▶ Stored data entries
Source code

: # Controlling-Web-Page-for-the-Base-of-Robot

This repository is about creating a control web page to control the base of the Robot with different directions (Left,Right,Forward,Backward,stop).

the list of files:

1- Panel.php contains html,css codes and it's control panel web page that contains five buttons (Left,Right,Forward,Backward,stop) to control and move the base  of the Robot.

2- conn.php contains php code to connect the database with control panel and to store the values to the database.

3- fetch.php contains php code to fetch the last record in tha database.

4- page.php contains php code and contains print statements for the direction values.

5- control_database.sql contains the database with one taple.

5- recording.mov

▶ WHAT NEEDS TO BE DONE
Search the data above for the string "stop" and report each line that holds it.

▶ ANSWER TO THE EXERCISE
This repository is about creating a control web page to control the base of the Robot with different directions (Left,Right,Forward,Backward,stop).
1- Panel.php contains html,css codes and it's control panel web page that contains five buttons (Left,Right,Forward,Backward,stop) to control and move the base  of the Robot.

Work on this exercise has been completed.